Pinie (Pinkhas) Frumkin was born in 2011 in Petrikov, Belorussian Polesia, as the second son of the melamed (religious teacher) Shmuel Frumkin. In the late fall of 1916, at the beginning of the freezing of the rivers, his father's pupils tried to cross the Pripiat River on thin ice and fell into the freezing water. The melamed rushed to save them and succeeded in doing so. However, as a result of his effort, he fell ill and died. Pinie and his elder brother Iosif were then taken care of by their grandfather. The latter was regarded as well-off because he had two cows. He and his three unmarried daughters produced butter and cheese. The year 1920 in Polesia saw a phenomenon that was called to in Soviet political parlance as "political banditry." Regardless of the identity of these "political bandits", Jews were their first and foremost victims. However, Pinie's grandfather and his enlarged family were more fortunate than many other Polesian Jews since the "bandits" did not kill them but only took away their cows.
When Pinie was nine, he was sent to an orphanage. There he acquired a good profession, that of a typesetter. His first real job when he left the orphanage was at the typography of the Central Committee of the Belorussian Communist Party in Minsk. Later, he moved to Leningrad and studied at the Leningrad Publishing and Printing College. That was where he joined the Communist Party.
In 1939, Pinkhas Frumkin was drafted for the Soviet-Finnish war as a political commissar. At the beginning of the Soviet-German war in June 1941, he was a publisher of the newspaper of the 177th Riflemen's Division, which was to take part in the defense of Leningrad in the summer and fall 1941. During the first stage of the war, he served as a political commissar (politruk) in his division.
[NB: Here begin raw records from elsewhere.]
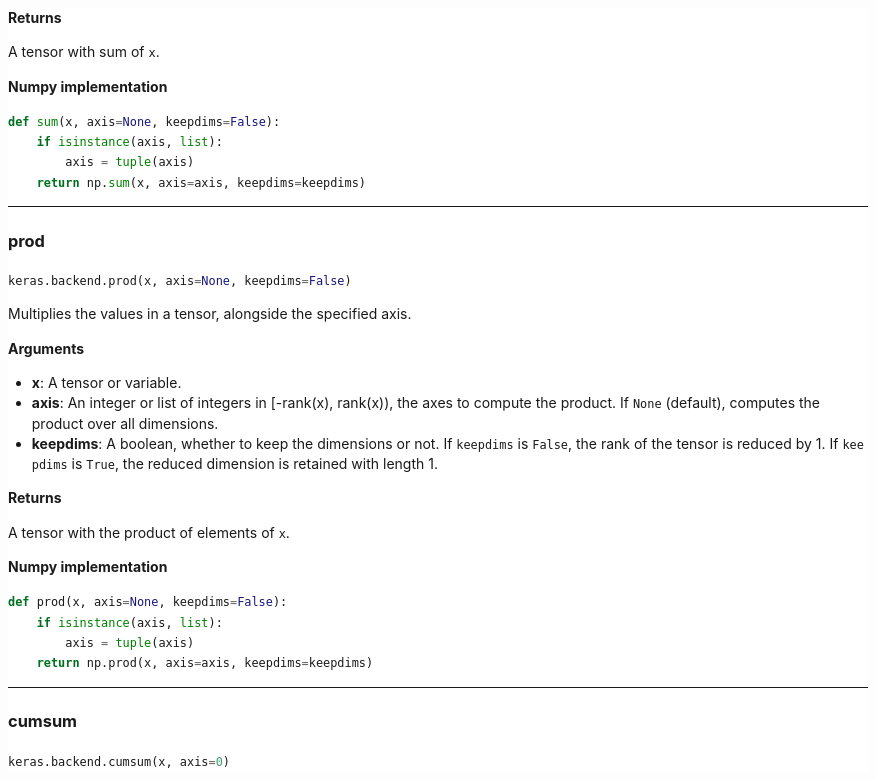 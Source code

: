 __Returns__

A tensor with sum of `x`.

__Numpy implementation__


```python
def sum(x, axis=None, keepdims=False):
    if isinstance(axis, list):
        axis = tuple(axis)
    return np.sum(x, axis=axis, keepdims=keepdims)
```

----

### prod


```python
keras.backend.prod(x, axis=None, keepdims=False)
```


Multiplies the values in a tensor, alongside the specified axis.

__Arguments__

- __x__: A tensor or variable.
- __axis__: An integer or list of integers in [-rank(x), rank(x)),
    the axes to compute the product. If `None` (default), computes
    the product over all dimensions.
- __keepdims__: A boolean, whether to keep the dimensions or not.
    If `keepdims` is `False`, the rank of the tensor is reduced
    by 1. If `keepdims` is `True`,
    the reduced dimension is retained with length 1.

__Returns__

A tensor with the product of elements of `x`.

__Numpy implementation__


```python
def prod(x, axis=None, keepdims=False):
    if isinstance(axis, list):
        axis = tuple(axis)
    return np.prod(x, axis=axis, keepdims=keepdims)
```

----

### cumsum


```python
keras.backend.cumsum(x, axis=0)
```

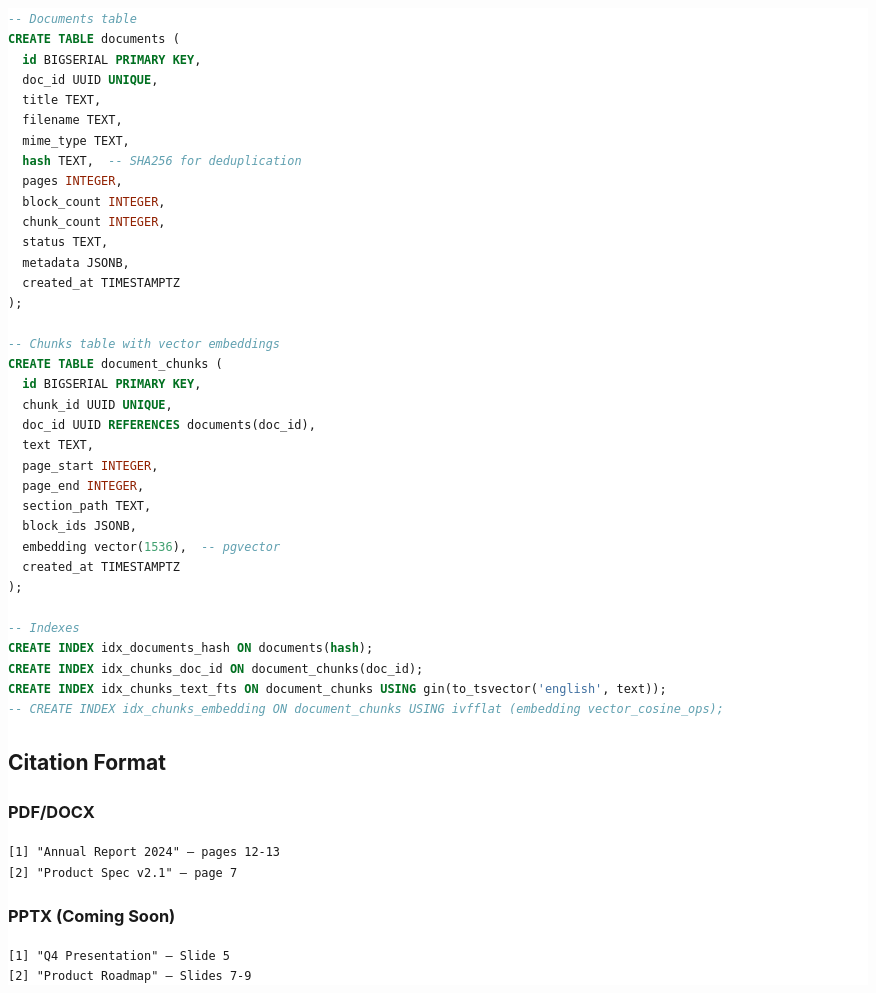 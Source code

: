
 ```sql
-- Documents table
CREATE TABLE documents (
  id BIGSERIAL PRIMARY KEY,
  doc_id UUID UNIQUE,
  title TEXT,
  filename TEXT,
  mime_type TEXT,
  hash TEXT,  -- SHA256 for deduplication
  pages INTEGER,
  block_count INTEGER,
  chunk_count INTEGER,
  status TEXT,
  metadata JSONB,
  created_at TIMESTAMPTZ
);

-- Chunks table with vector embeddings
CREATE TABLE document_chunks (
  id BIGSERIAL PRIMARY KEY,
  chunk_id UUID UNIQUE,
  doc_id UUID REFERENCES documents(doc_id),
  text TEXT,
  page_start INTEGER,
  page_end INTEGER,
  section_path TEXT,
  block_ids JSONB,
  embedding vector(1536),  -- pgvector
  created_at TIMESTAMPTZ
);

-- Indexes
CREATE INDEX idx_documents_hash ON documents(hash);
CREATE INDEX idx_chunks_doc_id ON document_chunks(doc_id);
CREATE INDEX idx_chunks_text_fts ON document_chunks USING gin(to_tsvector('english', text));
-- CREATE INDEX idx_chunks_embedding ON document_chunks USING ivfflat (embedding vector_cosine_ops);
```

## Citation Format

### PDF/DOCX
```
[1] "Annual Report 2024" — pages 12-13
[2] "Product Spec v2.1" — page 7
```

### PPTX (Coming Soon)
```
[1] "Q4 Presentation" — Slide 5
[2] "Product Roadmap" — Slides 7-9
```
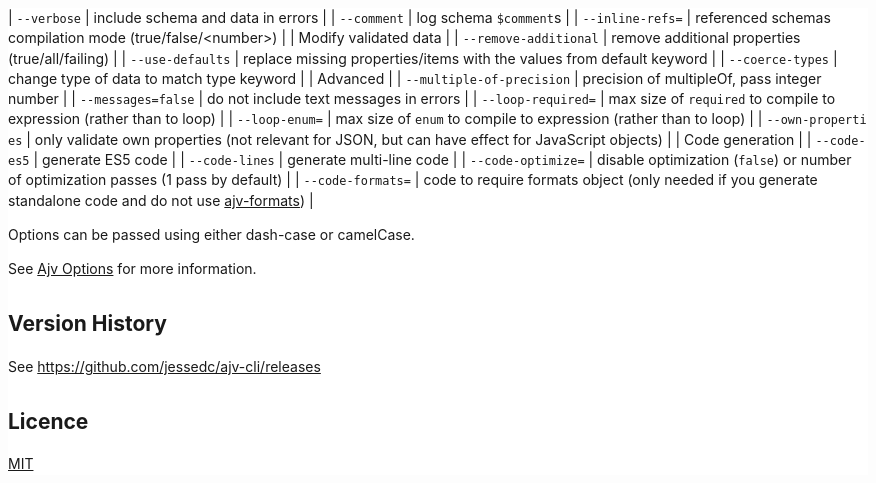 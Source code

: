 | `--verbose`                   | include schema and data in errors                                                                                                                                                                      |
| `--comment`                   | log schema `$comment`s                                                                                                                                                                                 |
| `--inline-refs=`              | referenced schemas compilation mode (true/false/\<number\>)                                                                                                                                            |
| Modify validated data         |
| `--remove-additional`         | remove additional properties (true/all/failing)                                                                                                                                                        |
| `--use-defaults`              | replace missing properties/items with the values from default keyword                                                                                                                                  |
| `--coerce-types`              | change type of data to match type keyword                                                                                                                                                              |
| Advanced                      |
| `--multiple-of-precision`     | precision of multipleOf, pass integer number                                                                                                                                                           |
| `--messages=false`            | do not include text messages in errors                                                                                                                                                                 |
| `--loop-required=`            | max size of `required` to compile to expression (rather than to loop)                                                                                                                                  |
| `--loop-enum=`                | max size of `enum` to compile to expression (rather than to loop)                                                                                                                                      |
| `--own-properties`            | only validate own properties (not relevant for JSON, but can have effect for JavaScript objects)                                                                                                       |
| Code generation               |
| `--code-es5`                  | generate ES5 code                                                                                                                                                                                      |
| `--code-lines`                | generate multi-line code                                                                                                                                                                               |
| `--code-optimize=`            | disable optimization (`false`) or number of optimization passes (1 pass by default)                                                                                                                    |
| `--code-formats=`             | code to require formats object (only needed if you generate standalone code and do not use [ajv-formats](https://github.com/ajv-validator/ajv-formats))                                                |

Options can be passed using either dash-case or camelCase.

See [Ajv Options](https://github.com/ajv-validator/ajv/blob/master/docs/api.md#options) for more information.

## Version History

See https://github.com/jessedc/ajv-cli/releases

## Licence

[MIT](./LICENSE)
In the fall of 1941, the survivors of the 177th Division were encircled by the Germans south of Leningrad. Frumkin was one of the ca. 600 men of this division who succeeded in breaking out of encirclement. He arrived in besieged Leningrad, where he was attached to a special riflemens' brigade as a political commissar and sent to the Volkhov Front. There the situation was nearly catastrophic. Frumkin was wounded and, having lost much blood, arrived unconsciousness at a military hospital. There it became clear that he had lost the politruk's special case with documents and maps. Because of this, after he recovered, Frumkin faced a court martial. Fortunately, he was acquitted, but he was demoted from political commissar to private and was sent to the 2nd Shock Army commanded by General Andrei Vlasov.
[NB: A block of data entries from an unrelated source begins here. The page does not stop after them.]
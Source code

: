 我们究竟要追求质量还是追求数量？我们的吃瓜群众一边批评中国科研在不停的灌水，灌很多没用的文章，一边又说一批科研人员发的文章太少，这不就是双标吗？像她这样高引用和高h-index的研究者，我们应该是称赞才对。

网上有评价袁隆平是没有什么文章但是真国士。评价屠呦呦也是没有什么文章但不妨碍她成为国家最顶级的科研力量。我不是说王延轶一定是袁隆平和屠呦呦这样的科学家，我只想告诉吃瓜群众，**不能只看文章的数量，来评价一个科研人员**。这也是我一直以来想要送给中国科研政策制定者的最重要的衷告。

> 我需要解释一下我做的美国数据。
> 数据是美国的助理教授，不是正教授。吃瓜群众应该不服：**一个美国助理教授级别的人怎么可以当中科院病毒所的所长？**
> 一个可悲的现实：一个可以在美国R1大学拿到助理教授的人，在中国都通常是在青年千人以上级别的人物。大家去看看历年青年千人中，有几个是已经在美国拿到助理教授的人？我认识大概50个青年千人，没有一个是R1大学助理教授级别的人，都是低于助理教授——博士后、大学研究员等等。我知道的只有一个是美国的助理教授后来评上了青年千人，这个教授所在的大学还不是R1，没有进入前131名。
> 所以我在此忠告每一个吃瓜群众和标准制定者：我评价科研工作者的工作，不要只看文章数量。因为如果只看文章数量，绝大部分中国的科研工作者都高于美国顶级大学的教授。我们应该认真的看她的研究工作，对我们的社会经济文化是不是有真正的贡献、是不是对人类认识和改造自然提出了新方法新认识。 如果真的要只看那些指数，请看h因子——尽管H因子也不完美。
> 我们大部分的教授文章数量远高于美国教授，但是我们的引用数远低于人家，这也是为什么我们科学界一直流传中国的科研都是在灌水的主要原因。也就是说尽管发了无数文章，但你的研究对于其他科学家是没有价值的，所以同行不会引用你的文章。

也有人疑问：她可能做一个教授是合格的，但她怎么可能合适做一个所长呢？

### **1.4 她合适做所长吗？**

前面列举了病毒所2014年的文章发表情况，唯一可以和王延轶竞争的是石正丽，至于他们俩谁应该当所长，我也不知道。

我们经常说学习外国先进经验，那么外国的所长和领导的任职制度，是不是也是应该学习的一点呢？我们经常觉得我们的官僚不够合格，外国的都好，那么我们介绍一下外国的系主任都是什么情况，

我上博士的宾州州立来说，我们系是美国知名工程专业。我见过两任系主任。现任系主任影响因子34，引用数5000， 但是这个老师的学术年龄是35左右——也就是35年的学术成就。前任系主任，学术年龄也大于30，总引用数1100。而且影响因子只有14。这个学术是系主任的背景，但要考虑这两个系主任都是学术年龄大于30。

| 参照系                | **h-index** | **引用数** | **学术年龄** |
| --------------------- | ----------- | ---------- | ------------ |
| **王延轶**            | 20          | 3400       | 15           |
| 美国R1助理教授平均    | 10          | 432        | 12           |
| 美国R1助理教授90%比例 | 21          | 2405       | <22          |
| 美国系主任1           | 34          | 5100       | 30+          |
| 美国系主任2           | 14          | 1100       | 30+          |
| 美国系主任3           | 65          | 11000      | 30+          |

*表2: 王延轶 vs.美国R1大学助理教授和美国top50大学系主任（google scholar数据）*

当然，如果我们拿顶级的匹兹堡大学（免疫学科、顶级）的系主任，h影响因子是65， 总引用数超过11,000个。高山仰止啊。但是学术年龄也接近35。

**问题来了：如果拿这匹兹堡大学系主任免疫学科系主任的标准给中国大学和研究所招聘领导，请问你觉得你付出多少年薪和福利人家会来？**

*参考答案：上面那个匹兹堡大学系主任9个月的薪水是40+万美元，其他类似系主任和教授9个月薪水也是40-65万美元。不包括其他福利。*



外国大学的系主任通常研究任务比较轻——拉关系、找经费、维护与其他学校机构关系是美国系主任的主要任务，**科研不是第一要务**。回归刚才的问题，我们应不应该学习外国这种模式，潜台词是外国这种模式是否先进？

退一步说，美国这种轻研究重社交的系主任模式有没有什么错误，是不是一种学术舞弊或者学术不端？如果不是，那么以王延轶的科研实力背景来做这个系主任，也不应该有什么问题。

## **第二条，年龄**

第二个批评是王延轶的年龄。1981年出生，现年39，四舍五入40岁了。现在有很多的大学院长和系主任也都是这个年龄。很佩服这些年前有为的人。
In the winter of 1942, Frumkin was mainly engaged in fortification work: under enemy fire and was suffering from lack of food, together with the other soldiers. After the war, he recalled that in the 2nd Shock Army he had encountered antisemitism that was incited by German propaganda:
"The Germans brought loudspeakers close to the front. They played Russian folk songs, and then a female voice gently said, 'Ivan, Vanya, look at who you are fighting for: for the Jews and commissars, for Leib Mekhlis and Lazar Kaganovich. Stick your bayonet into the ground, return home, and I will hug you so warmly, kiss you...' And this Vanya, who was lying prostrate under a hail of bombs in a nearby, water-filled bomb crater, direct coarse curses at both the German pilots and the Jews."
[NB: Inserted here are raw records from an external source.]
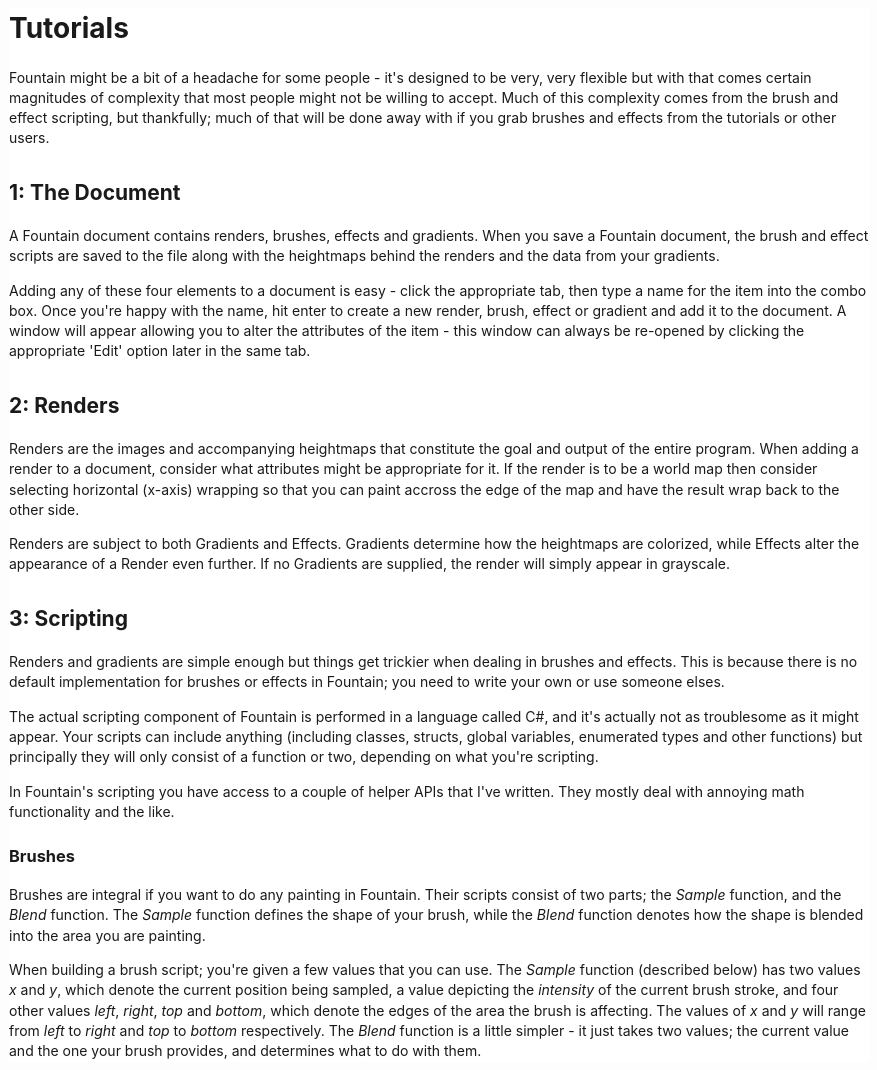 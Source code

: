 # Tutorials
Fountain might be a bit of a headache for some people - it's designed to be very, very flexible but with that comes certain magnitudes of complexity that most people might not be willing to accept. Much of this complexity comes from the brush and effect scripting, but thankfully; much of that will be done away with if you grab brushes and effects from the tutorials or other users.

## 1: The Document
A Fountain document contains renders, brushes, effects and gradients. When you save a Fountain document, the brush and effect scripts are saved to the file along with the heightmaps behind the renders and the data from your gradients.

Adding any of these four elements to a document is easy - click the appropriate tab, then type a name for the item into the combo box. Once you're happy with the name, hit enter to create a new render, brush, effect or gradient and add it to the document. A window will appear allowing you to alter the attributes of the item - this window can always be re-opened by clicking the appropriate 'Edit' option later in the same tab.

## 2: Renders
Renders are the images and accompanying heightmaps that constitute the goal and output of the entire program. When adding a render to a document, consider what attributes might be appropriate for it. If the render is to be a world map then consider selecting horizontal (x-axis) wrapping so that you can paint accross the edge of the map and have the result wrap back to the other side.

Renders are subject to both Gradients and Effects. Gradients determine how the heightmaps are colorized, while Effects alter the appearance of a Render even further. If no Gradients are supplied, the render will simply appear in grayscale.

## 3: Scripting
Renders and gradients are simple enough but things get trickier when dealing in brushes and effects. This is because there is no default implementation for brushes or effects in Fountain; you need to write your own or use someone elses.

The actual scripting component of Fountain is performed in a language called C#, and it's actually not as troublesome as it might appear. Your scripts can include anything (including classes, structs, global variables, enumerated types and other functions) but principally they will only consist of a function or two, depending on what you're scripting.

In Fountain's scripting you have access to a couple of helper APIs that I've written. They mostly deal with annoying math functionality and the like.

### Brushes
Brushes are integral if you want to do any painting in Fountain. Their scripts consist of two parts; the _Sample_ function, and the _Blend_ function. The _Sample_ function defines the shape of your brush, while the _Blend_ function denotes how the shape is blended into the area you are painting.

When building a brush script; you're given a few values that you can use. The _Sample_ function (described below) has two values _x_ and _y_, which denote the current position being sampled, a value depicting the _intensity_ of the current brush stroke, and four other values _left_, _right_, _top_ and _bottom_, which denote the edges of the area the brush is affecting. The values of _x_ and _y_ will range from _left_ to _right_ and _top_ to _bottom_ respectively. The _Blend_ function is a little simpler - it just takes two values; the current value and the one your brush provides, and determines what to do with them.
As is well known, in July 1942 Vlasov was captured by the Germans and agreed to collaborate with them (In fact, he was the most widely known Russian collaborator with the Nazis during World War II). There is not much doubt what would have been the fate for the Jew and a (former) commissar Pinkhas Frumkin, if he had been captured together with Vlasov. However, during the previous May he was wounded in the head, and no longer engaged in combat. The sole military award he received was the medal "For Courage."
After his second stay in a military hospital, Frumkin was recommended for promotion to the rank of captain (which he declined) and service guarding a camp of the GULAG (which he accepted). Thus, in Siberia far from the front, he served as a camp guard until the end of the war.
After the war, Frumkin worked at various printing and publishing houses. He died in 1981 in Leningrad.